規則正しい生活をして、栄養バランスを考えて、しっかりとした睡眠をとる。自分と厳しく向き合うのがアスリートの務めだし、大事なことだと思っている。
鹿島に入ってから、最初のうちはちゃんと「自分を律する」ことをしていた。でも、さまざまな経験をしていくうちに、それじゃあつまんない、縛られたくないって思うようになった。
それから、少しずつ自分のやり方を変えていった。試合前はしないけど、それ以外の日だったら夜更かししてゲームをしてもいい、とか、遊びに行ってもいい、とか、自分で最低限のルールを決めながら、ストレスを感じない方法を選択した。
大事なのは結果であり、勝利だ。夜遅くまでゲームをする日が続いて試合に勝てなかった、パフォーマンスが悪かった、としたら、そのときにそのスタイルを変えよう、って。
必然的に、言葉もそうなっていく。そもそも差しさわりのない、嘘っぽい言葉が嫌いだから、思ったように言ってしまう。
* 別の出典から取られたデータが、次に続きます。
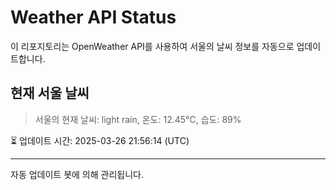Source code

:
# Weather API Status

이 리포지토리는 OpenWeather API를 사용하여 서울의 날씨 정보를 자동으로 업데이트합니다.

## 현재 서울 날씨
> 서울의 현재 날씨: light rain, 온도: 12.45°C, 습도: 89%

⏳ 업데이트 시간: 2025-03-26 21:56:14 (UTC)

---
자동 업데이트 봇에 의해 관리됩니다.
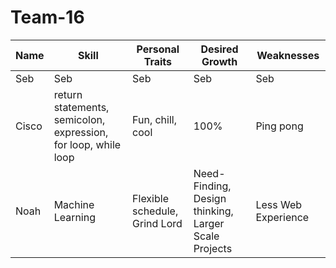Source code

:# Team-16


| Name  | Skill |Personal Traits| Desired Growth | Weaknesses
| --- | --- | --- | --- | --- | 
| Seb | Seb | Seb |  Seb |  Seb |
| Cisco | return statements, semicolon, expression, for loop, while loop | Fun, chill, cool | 100% | Ping pong
| Noah | Machine Learning | Flexible schedule, Grind Lord | Need-Finding, Design thinking, Larger Scale Projects | Less Web Experience 
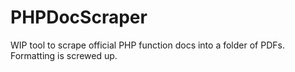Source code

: PHPDocScraper
=============
WIP tool to scrape official PHP function docs into a folder of PDFs. Formatting is screwed up.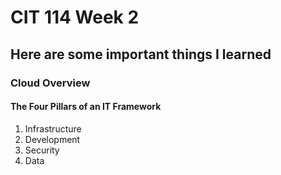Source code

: # CIT 114 Week 2
## Here are some important things I learned 
### Cloud Overview

#### The Four Pillars of an IT Framework
1. Infrastructure
2. Development
3. Security
4. Data

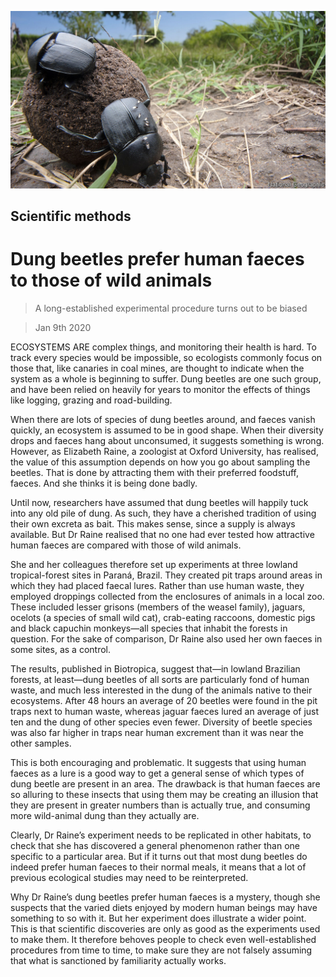 ![](./images/20200111_STP002_1.jpg)

## Scientific methods

# Dung beetles prefer human faeces to those of wild animals

> A long-established experimental procedure turns out to be biased

> Jan 9th 2020

ECOSYSTEMS ARE complex things, and monitoring their health is hard. To track every species would be impossible, so ecologists commonly focus on those that, like canaries in coal mines, are thought to indicate when the system as a whole is beginning to suffer. Dung beetles are one such group, and have been relied on heavily for years to monitor the effects of things like logging, grazing and road-building.

When there are lots of species of dung beetles around, and faeces vanish quickly, an ecosystem is assumed to be in good shape. When their diversity drops and faeces hang about unconsumed, it suggests something is wrong. However, as Elizabeth Raine, a zoologist at Oxford University, has realised, the value of this assumption depends on how you go about sampling the beetles. That is done by attracting them with their preferred foodstuff, faeces. And she thinks it is being done badly.

Until now, researchers have assumed that dung beetles will happily tuck into any old pile of dung. As such, they have a cherished tradition of using their own excreta as bait. This makes sense, since a supply is always available. But Dr Raine realised that no one had ever tested how attractive human faeces are compared with those of wild animals.

She and her colleagues therefore set up experiments at three lowland tropical-forest sites in Paraná, Brazil. They created pit traps around areas in which they had placed faecal lures. Rather than use human waste, they employed droppings collected from the enclosures of animals in a local zoo. These included lesser grisons (members of the weasel family), jaguars, ocelots (a species of small wild cat), crab-eating raccoons, domestic pigs and black capuchin monkeys—all species that inhabit the forests in question. For the sake of comparison, Dr Raine also used her own faeces in some sites, as a control.

The results, published in Biotropica, suggest that—in lowland Brazilian forests, at least—dung beetles of all sorts are particularly fond of human waste, and much less interested in the dung of the animals native to their ecosystems. After 48 hours an average of 20 beetles were found in the pit traps next to human waste, whereas jaguar faeces lured an average of just ten and the dung of other species even fewer. Diversity of beetle species was also far higher in traps near human excrement than it was near the other samples.

This is both encouraging and problematic. It suggests that using human faeces as a lure is a good way to get a general sense of which types of dung beetle are present in an area. The drawback is that human faeces are so alluring to these insects that using them may be creating an illusion that they are present in greater numbers than is actually true, and consuming more wild-animal dung than they actually are.

Clearly, Dr Raine’s experiment needs to be replicated in other habitats, to check that she has discovered a general phenomenon rather than one specific to a particular area. But if it turns out that most dung beetles do indeed prefer human faeces to their normal meals, it means that a lot of previous ecological studies may need to be reinterpreted.

Why Dr Raine’s dung beetles prefer human faeces is a mystery, though she suspects that the varied diets enjoyed by modern human beings may have something to so with it. But her experiment does illustrate a wider point. This is that scientific discoveries are only as good as the experiments used to make them. It therefore behoves people to check even well-established procedures from time to time, to make sure they are not falsely assuming that what is sanctioned by familiarity actually works.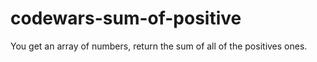 # codewars-sum-of-positive
You get an array of numbers, return the sum of all of the positives ones.
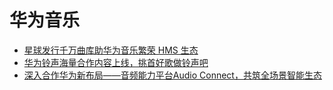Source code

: # 华为音乐

* [星球发行千万曲库助华为音乐繁荣 HMS 生态](https://mp.weixin.qq.com/s?\_\_biz=MzI3NzQ0MzUwOA==\&mid=2247487215\&idx=1\&sn=8ad700f3ce33e48da7f51453a53cf5fb\&chksm=eb676834dc10e122f7441d30d0b01eead501777323577099a2899174ac37a22cd671f238a23b\&token=135169471\&lang=zh\_CN#rd)
* [华为铃声海量合作内容上线，挑首好歌做铃声吧](https://mp.weixin.qq.com/s?\_\_biz=MzI3NzQ0MzUwOA==\&mid=2247485907\&idx=1\&sn=22adbce6e63aeea434b2fa849cc1072c\&chksm=eb676f08dc10e61e76b922f3267800988c999de110a99864f3e5b19c8d26d31ac08a2e8d11b7\&token=135169471\&lang=zh\_CN#rd)
* [深入合作华为新布局——音频能力平台Audio Connect，共筑全场景智能生态](https://mp.weixin.qq.com/s?\_\_biz=MzI3NzQ0MzUwOA==\&mid=2247485798\&idx=1\&sn=8f07bef76c7ea7a7e752dbd5ee01cc10\&chksm=eb676fbddc10e6ab2425ca7da4c23bc0b007ab1486e0739bd5705faccbfb68caa447991223bd\&token=135169471\&lang=zh\_CN#rd)

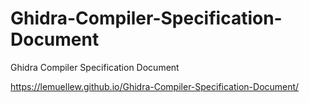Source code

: # Ghidra-Compiler-Specification-Document

Ghidra Compiler Specification Document

https://lemuellew.github.io/Ghidra-Compiler-Specification-Document/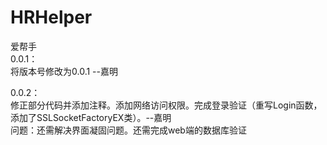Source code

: HRHelper
========

爱帮手<br/>
0.0.1： <br/>
将版本号修改为0.0.1 --嘉明 <br/>

0.0.2： <br/>
修正部分代码并添加注释。添加网络访问权限。完成登录验证（重写Login函数，添加了SSLSocketFactoryEX类）。--嘉明<br/>
问题：还需解决界面凝固问题。还需完成web端的数据库验证 <br/>

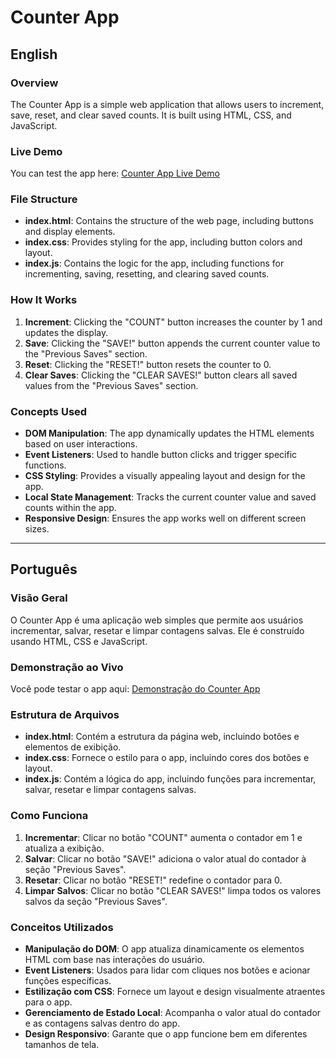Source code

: # Counter App

## English

### Overview

The Counter App is a simple web application that allows users to increment, save, reset, and clear saved counts. It is built using HTML, CSS, and JavaScript.

### Live Demo

You can test the app here: [Counter App Live Demo](https://iagoiago-counterapp.netlify.app)

### File Structure

- **index.html**: Contains the structure of the web page, including buttons and display elements.
- **index.css**: Provides styling for the app, including button colors and layout.
- **index.js**: Contains the logic for the app, including functions for incrementing, saving, resetting, and clearing saved counts.

### How It Works

1. **Increment**: Clicking the "COUNT" button increases the counter by 1 and updates the display.
2. **Save**: Clicking the "SAVE!" button appends the current counter value to the "Previous Saves" section.
3. **Reset**: Clicking the "RESET!" button resets the counter to 0.
4. **Clear Saves**: Clicking the "CLEAR SAVES!" button clears all saved values from the "Previous Saves" section.

### Concepts Used

- **DOM Manipulation**: The app dynamically updates the HTML elements based on user interactions.
- **Event Listeners**: Used to handle button clicks and trigger specific functions.
- **CSS Styling**: Provides a visually appealing layout and design for the app.
- **Local State Management**: Tracks the current counter value and saved counts within the app.
- **Responsive Design**: Ensures the app works well on different screen sizes.

---

## Português

### Visão Geral

O Counter App é uma aplicação web simples que permite aos usuários incrementar, salvar, resetar e limpar contagens salvas. Ele é construído usando HTML, CSS e JavaScript.

### Demonstração ao Vivo

Você pode testar o app aqui: [Demonstração do Counter App](https://iagoiago-counterapp.netlify.app)

### Estrutura de Arquivos

- **index.html**: Contém a estrutura da página web, incluindo botões e elementos de exibição.
- **index.css**: Fornece o estilo para o app, incluindo cores dos botões e layout.
- **index.js**: Contém a lógica do app, incluindo funções para incrementar, salvar, resetar e limpar contagens salvas.

### Como Funciona

1. **Incrementar**: Clicar no botão "COUNT" aumenta o contador em 1 e atualiza a exibição.
2. **Salvar**: Clicar no botão "SAVE!" adiciona o valor atual do contador à seção "Previous Saves".
3. **Resetar**: Clicar no botão "RESET!" redefine o contador para 0.
4. **Limpar Salvos**: Clicar no botão "CLEAR SAVES!" limpa todos os valores salvos da seção "Previous Saves".

### Conceitos Utilizados

- **Manipulação do DOM**: O app atualiza dinamicamente os elementos HTML com base nas interações do usuário.
- **Event Listeners**: Usados para lidar com cliques nos botões e acionar funções específicas.
- **Estilização com CSS**: Fornece um layout e design visualmente atraentes para o app.
- **Gerenciamento de Estado Local**: Acompanha o valor atual do contador e as contagens salvas dentro do app.
- **Design Responsivo**: Garante que o app funcione bem em diferentes tamanhos de tela.
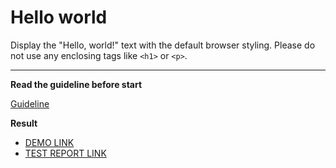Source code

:# Hello world

Display the "Hello, world!" text with the default browser styling. Please do not
use any enclosing tags like `<h1>` or `<p>`.
___

**Read the guideline before start**

[Guideline](https://mate-academy.github.io/layout_task-guideline/)

**Result**

- [DEMO LINK](https://frucelestine.github.io/layout_hello-world/) <br>
- [TEST REPORT LINK](https://frucelestine.github.io/layout_hello-world/report/html_report/)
サッカー選手として、夜更かししてるのは良くないんじゃない? とか、女の子と遊びに行くのは我慢したら? なんて聞かれたら、「いやー、関係ないでしょう。そこで我慢してプレーが悪くなるくらいだったら、そうじゃないほうをとりたいって僕は考えます。もし、結果が出なかったら、変えなきゃいけないけどね」って。